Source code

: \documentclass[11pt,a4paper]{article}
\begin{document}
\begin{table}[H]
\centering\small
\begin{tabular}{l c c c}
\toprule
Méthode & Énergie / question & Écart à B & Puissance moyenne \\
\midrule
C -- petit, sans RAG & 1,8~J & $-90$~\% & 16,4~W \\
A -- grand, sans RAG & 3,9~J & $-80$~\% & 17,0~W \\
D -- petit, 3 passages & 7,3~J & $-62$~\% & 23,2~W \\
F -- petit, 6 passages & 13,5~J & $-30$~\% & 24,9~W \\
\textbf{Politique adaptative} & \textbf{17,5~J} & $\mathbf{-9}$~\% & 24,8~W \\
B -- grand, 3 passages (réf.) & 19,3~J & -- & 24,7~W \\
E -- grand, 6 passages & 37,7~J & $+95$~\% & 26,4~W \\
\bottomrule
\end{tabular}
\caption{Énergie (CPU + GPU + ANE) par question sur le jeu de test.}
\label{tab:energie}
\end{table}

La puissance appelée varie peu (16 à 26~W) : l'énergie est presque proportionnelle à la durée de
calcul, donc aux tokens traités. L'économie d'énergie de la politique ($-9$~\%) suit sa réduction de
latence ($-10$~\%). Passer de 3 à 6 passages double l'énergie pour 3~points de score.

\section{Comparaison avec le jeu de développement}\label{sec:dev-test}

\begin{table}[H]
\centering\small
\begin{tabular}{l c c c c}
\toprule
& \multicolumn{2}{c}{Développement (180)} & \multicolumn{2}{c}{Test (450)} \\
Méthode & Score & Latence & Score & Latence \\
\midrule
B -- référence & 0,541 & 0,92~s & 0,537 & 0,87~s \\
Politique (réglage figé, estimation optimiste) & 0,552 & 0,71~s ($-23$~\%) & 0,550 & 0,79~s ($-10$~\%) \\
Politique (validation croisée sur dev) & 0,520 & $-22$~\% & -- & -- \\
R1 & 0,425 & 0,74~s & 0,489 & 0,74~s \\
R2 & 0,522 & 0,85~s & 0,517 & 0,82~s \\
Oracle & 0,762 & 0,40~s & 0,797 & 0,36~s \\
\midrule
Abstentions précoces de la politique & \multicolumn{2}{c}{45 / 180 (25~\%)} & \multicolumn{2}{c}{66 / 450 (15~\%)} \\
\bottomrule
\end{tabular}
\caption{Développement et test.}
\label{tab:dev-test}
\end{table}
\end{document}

● Exercise brief
Reproduce the listing above character for character.

● Exercise output
Source code

: \documentclass[11pt,a4paper]{article}
\begin{document}
\begin{table}[H]
\centering\small
\begin{tabular}{l c c c}
\toprule
Méthode & Énergie / question & Écart à B & Puissance moyenne \\
\midrule
C -- petit, sans RAG & 1,8~J & $-90$~\% & 16,4~W \\
A -- grand, sans RAG & 3,9~J & $-80$~\% & 17,0~W \\
D -- petit, 3 passages & 7,3~J & $-62$~\% & 23,2~W \\
F -- petit, 6 passages & 13,5~J & $-30$~\% & 24,9~W \\
\textbf{Politique adaptative} & \textbf{17,5~J} & $\mathbf{-9}$~\% & 24,8~W \\
B -- grand, 3 passages (réf.) & 19,3~J & -- & 24,7~W \\
E -- grand, 6 passages & 37,7~J & $+95$~\% & 26,4~W \\
\bottomrule
\end{tabular}
\caption{Énergie (CPU + GPU + ANE) par question sur le jeu de test.}
\label{tab:energie}
\end{table}

La puissance appelée varie peu (16 à 26~W) : l'énergie est presque proportionnelle à la durée de
calcul, donc aux tokens traités. L'économie d'énergie de la politique ($-9$~\%) suit sa réduction de
latence ($-10$~\%). Passer de 3 à 6 passages double l'énergie pour 3~points de score.

\section{Comparaison avec le jeu de développement}\label{sec:dev-test}

\begin{table}[H]
\centering\small
\begin{tabular}{l c c c c}
\toprule
& \multicolumn{2}{c}{Développement (180)} & \multicolumn{2}{c}{Test (450)} \\
Méthode & Score & Latence & Score & Latence \\
\midrule
B -- référence & 0,541 & 0,92~s & 0,537 & 0,87~s \\
Politique (réglage figé, estimation optimiste) & 0,552 & 0,71~s ($-23$~\%) & 0,550 & 0,79~s ($-10$~\%) \\
Politique (validation croisée sur dev) & 0,520 & $-22$~\% & -- & -- \\
R1 & 0,425 & 0,74~s & 0,489 & 0,74~s \\
R2 & 0,522 & 0,85~s & 0,517 & 0,82~s \\
Oracle & 0,762 & 0,40~s & 0,797 & 0,36~s \\
\midrule
Abstentions précoces de la politique & \multicolumn{2}{c}{45 / 180 (25~\%)} & \multicolumn{2}{c}{66 / 450 (15~\%)} \\
\bottomrule
\end{tabular}
\caption{Développement et test.}
\label{tab:dev-test}
\end{table}
\end{document}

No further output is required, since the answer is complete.